◆ **EXERCISE OBJECTIVE**
What is needed is an exact transcription of every entry below.

─── EXTRACTED ENTRIES

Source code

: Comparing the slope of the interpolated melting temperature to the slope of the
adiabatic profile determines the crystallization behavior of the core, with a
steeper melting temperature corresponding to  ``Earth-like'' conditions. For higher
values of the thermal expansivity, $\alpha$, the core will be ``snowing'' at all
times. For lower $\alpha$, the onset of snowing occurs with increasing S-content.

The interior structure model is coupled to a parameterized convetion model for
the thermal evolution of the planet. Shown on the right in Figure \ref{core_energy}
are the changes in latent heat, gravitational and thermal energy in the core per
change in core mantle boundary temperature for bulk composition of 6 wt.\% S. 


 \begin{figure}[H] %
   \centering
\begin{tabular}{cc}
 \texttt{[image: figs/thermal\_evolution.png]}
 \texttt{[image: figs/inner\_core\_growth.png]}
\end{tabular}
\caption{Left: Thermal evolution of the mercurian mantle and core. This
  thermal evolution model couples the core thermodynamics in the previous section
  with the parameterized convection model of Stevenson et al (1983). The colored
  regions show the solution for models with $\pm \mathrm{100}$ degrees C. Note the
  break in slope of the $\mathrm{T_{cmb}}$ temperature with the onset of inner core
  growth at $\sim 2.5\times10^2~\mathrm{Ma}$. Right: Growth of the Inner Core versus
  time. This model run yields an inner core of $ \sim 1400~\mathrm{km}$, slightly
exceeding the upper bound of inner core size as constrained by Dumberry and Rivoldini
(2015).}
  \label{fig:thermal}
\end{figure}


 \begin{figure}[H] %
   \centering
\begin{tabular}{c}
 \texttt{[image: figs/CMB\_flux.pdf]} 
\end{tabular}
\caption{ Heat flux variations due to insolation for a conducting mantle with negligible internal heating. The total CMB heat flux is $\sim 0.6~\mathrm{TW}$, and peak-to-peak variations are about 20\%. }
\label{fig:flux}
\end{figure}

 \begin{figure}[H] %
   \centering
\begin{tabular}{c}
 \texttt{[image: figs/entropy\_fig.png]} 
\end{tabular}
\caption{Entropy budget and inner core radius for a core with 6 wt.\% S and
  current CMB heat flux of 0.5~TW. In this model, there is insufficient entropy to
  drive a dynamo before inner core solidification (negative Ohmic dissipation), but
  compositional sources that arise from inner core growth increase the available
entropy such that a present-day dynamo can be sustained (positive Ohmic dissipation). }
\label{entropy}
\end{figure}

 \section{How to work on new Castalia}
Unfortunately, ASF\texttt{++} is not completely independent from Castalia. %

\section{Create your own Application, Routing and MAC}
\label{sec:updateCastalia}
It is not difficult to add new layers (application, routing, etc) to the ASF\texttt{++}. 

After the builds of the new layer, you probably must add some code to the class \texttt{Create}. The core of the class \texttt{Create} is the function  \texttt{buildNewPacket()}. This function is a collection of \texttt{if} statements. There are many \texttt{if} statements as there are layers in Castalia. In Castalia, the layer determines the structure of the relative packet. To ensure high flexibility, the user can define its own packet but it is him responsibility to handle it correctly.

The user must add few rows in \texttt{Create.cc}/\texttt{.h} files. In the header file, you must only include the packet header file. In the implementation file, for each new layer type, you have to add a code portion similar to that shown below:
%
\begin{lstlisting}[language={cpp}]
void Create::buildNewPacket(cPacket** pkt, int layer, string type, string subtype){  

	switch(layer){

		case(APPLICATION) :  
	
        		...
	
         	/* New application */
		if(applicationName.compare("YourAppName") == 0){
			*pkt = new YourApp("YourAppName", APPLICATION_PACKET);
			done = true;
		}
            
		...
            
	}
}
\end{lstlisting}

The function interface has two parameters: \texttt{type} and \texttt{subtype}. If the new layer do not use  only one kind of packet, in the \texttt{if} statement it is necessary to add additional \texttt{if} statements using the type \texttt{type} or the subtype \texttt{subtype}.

──────

◆ **OUTPUT BELOW**
Source code

: Comparing the slope of the interpolated melting temperature to the slope of the
adiabatic profile determines the crystallization behavior of the core, with a
steeper melting temperature corresponding to  ``Earth-like'' conditions. For higher
values of the thermal expansivity, $\alpha$, the core will be ``snowing'' at all
times. For lower $\alpha$, the onset of snowing occurs with increasing S-content.

The interior structure model is coupled to a parameterized convetion model for
the thermal evolution of the planet. Shown on the right in Figure \ref{core_energy}
are the changes in latent heat, gravitational and thermal energy in the core per
change in core mantle boundary temperature for bulk composition of 6 wt.\% S. 


 \begin{figure}[H] %
   \centering
\begin{tabular}{cc}
 \texttt{[image: figs/thermal\_evolution.png]}
 \texttt{[image: figs/inner\_core\_growth.png]}
\end{tabular}
\caption{Left: Thermal evolution of the mercurian mantle and core. This
  thermal evolution model couples the core thermodynamics in the previous section
  with the parameterized convection model of Stevenson et al (1983). The colored
  regions show the solution for models with $\pm \mathrm{100}$ degrees C. Note the
  break in slope of the $\mathrm{T_{cmb}}$ temperature with the onset of inner core
  growth at $\sim 2.5\times10^2~\mathrm{Ma}$. Right: Growth of the Inner Core versus
  time. This model run yields an inner core of $ \sim 1400~\mathrm{km}$, slightly
exceeding the upper bound of inner core size as constrained by Dumberry and Rivoldini
(2015).}
  \label{fig:thermal}
\end{figure}


 \begin{figure}[H] %
   \centering
\begin{tabular}{c}
 \texttt{[image: figs/CMB\_flux.pdf]} 
\end{tabular}
\caption{ Heat flux variations due to insolation for a conducting mantle with negligible internal heating. The total CMB heat flux is $\sim 0.6~\mathrm{TW}$, and peak-to-peak variations are about 20\%. }
\label{fig:flux}
\end{figure}

 \begin{figure}[H] %
   \centering
\begin{tabular}{c}
 \texttt{[image: figs/entropy\_fig.png]} 
\end{tabular}
\caption{Entropy budget and inner core radius for a core with 6 wt.\% S and
  current CMB heat flux of 0.5~TW. In this model, there is insufficient entropy to
  drive a dynamo before inner core solidification (negative Ohmic dissipation), but
  compositional sources that arise from inner core growth increase the available
entropy such that a present-day dynamo can be sustained (positive Ohmic dissipation). }
\label{entropy}
\end{figure}

 \section{How to work on new Castalia}
Unfortunately, ASF\texttt{++} is not completely independent from Castalia. %

\section{Create your own Application, Routing and MAC}
\label{sec:updateCastalia}
It is not difficult to add new layers (application, routing, etc) to the ASF\texttt{++}. 

After the builds of the new layer, you probably must add some code to the class \texttt{Create}. The core of the class \texttt{Create} is the function  \texttt{buildNewPacket()}. This function is a collection of \texttt{if} statements. There are many \texttt{if} statements as there are layers in Castalia. In Castalia, the layer determines the structure of the relative packet. To ensure high flexibility, the user can define its own packet but it is him responsibility to handle it correctly.

The user must add few rows in \texttt{Create.cc}/\texttt{.h} files. In the header file, you must only include the packet header file. In the implementation file, for each new layer type, you have to add a code portion similar to that shown below:
%
\begin{lstlisting}[language={cpp}]
void Create::buildNewPacket(cPacket** pkt, int layer, string type, string subtype){  

	switch(layer){

		case(APPLICATION) :  
	
        		...
	
         	/* New application */
		if(applicationName.compare("YourAppName") == 0){
			*pkt = new YourApp("YourAppName", APPLICATION_PACKET);
			done = true;
		}
            
		...
            
	}
}
\end{lstlisting}

The function interface has two parameters: \texttt{type} and \texttt{subtype}. If the new layer do not use  only one kind of packet, in the \texttt{if} statement it is necessary to add additional \texttt{if} statements using the type \texttt{type} or the subtype \texttt{subtype}.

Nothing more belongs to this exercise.